A federal judge March 3 declined to resolve the dispute at the summary judgment stage, citing lingering factual questions as to whether Putnam acted imprudently or disloyally in putting its own investment products in the 401(k) plan covering its employees. The judge’s two-page order indicated that he was still weighing how to resolve claims that Putnam engaged in transactions prohibited by the Employee Retirement Income Security Act.
At least 19 financial companies, including Morgan Stanley, Wells Fargo and Charles Schwab Corp., have been sued in the past three years over the in-house investment products in their 401(k) plans. The Putnam case is the first to have been certified as a class action and reach the summary judgment stage. Seven other cases have survived motions to dismiss.

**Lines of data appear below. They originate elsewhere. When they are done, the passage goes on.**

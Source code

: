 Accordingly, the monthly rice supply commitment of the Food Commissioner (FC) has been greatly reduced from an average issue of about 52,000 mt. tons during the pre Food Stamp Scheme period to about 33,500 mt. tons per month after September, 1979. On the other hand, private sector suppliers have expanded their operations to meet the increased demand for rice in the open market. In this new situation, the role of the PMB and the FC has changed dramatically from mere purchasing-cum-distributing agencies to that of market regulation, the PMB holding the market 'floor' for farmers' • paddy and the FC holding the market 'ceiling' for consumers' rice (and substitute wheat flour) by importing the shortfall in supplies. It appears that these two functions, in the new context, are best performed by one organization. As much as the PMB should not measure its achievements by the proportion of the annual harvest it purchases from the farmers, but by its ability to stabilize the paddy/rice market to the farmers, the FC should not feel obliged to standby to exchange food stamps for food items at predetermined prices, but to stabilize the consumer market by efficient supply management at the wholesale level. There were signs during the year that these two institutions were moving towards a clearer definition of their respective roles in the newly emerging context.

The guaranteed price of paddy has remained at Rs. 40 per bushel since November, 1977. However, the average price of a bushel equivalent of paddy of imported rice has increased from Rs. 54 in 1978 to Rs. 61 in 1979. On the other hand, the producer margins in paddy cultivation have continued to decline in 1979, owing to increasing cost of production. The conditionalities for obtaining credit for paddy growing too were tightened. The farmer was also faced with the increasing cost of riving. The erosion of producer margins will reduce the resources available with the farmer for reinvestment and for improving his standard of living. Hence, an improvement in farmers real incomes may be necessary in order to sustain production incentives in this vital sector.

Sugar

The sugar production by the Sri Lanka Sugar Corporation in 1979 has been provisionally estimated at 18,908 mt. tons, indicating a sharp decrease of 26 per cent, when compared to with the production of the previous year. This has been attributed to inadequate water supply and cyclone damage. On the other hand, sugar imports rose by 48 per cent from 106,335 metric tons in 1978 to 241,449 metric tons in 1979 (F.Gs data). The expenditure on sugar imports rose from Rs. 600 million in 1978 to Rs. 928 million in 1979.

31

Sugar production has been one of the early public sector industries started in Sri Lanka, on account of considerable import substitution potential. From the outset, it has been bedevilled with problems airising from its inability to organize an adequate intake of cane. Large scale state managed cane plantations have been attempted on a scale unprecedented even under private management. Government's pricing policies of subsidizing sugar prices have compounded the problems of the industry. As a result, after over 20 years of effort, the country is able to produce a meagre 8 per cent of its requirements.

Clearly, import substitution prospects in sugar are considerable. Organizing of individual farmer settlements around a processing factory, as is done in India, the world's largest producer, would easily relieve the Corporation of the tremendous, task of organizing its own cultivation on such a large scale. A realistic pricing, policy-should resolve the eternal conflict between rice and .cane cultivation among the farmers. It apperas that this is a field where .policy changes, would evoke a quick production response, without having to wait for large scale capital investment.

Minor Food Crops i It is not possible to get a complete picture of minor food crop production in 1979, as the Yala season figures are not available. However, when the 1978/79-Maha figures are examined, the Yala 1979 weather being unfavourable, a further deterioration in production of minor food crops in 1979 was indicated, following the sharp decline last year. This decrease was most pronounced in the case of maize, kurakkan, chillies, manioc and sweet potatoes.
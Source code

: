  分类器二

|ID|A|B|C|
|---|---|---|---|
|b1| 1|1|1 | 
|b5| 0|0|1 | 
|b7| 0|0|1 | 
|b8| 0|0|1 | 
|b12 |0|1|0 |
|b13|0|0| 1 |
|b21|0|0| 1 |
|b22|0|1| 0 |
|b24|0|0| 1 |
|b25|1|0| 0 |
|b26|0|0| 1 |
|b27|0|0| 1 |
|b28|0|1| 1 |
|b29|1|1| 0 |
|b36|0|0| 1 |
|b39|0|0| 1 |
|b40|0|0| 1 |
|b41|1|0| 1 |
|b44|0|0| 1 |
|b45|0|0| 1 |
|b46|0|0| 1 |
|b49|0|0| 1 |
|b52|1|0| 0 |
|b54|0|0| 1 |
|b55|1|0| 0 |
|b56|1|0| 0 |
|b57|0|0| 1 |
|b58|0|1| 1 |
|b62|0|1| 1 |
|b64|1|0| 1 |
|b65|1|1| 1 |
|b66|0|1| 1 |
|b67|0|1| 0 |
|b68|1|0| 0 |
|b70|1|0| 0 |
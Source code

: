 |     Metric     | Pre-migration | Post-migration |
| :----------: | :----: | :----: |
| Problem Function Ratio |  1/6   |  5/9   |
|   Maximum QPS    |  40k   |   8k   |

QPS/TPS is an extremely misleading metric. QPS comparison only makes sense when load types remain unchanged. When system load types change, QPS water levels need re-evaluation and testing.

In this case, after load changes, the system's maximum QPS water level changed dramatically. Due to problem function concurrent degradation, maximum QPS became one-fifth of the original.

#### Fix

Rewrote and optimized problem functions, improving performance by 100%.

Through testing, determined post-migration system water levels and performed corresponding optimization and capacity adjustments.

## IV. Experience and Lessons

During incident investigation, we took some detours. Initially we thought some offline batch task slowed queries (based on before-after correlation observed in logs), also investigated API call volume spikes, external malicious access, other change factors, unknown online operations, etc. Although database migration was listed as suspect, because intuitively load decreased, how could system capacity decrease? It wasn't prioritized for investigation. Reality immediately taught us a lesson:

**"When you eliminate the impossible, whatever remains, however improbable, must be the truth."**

In the Putnam case, the judge also allowed the company’s workers to move forward with claims that the company should be forced to turn over the profits earned from the in-house funds in its 401(k) plan. Allowing such a claim—referred to as “disgorgement"—can increase the amount of money at stake in a given case.
Judges have disagreed over whether disgorgement is available in cases over in-house 401(k) investments. The employees suing American Century have been authorized to seek disgorgement, while the workers suing Allianz and Deutsche Bank had their disgorgement bids blocked, despite receiving otherwise favorable rulings.
Putnam’s 401(k) plan has about 3,400 participants and $615 million in assets, according to government filings.
Judge William G. Young of the U.S. District Court for the District of Massachusetts wrote the decision.
Skadden Arps Slate Meagher & Flom LLP represents Putnam. Nichols Kaster PLLP and Block & Leviton LLP represent the Putnam workers.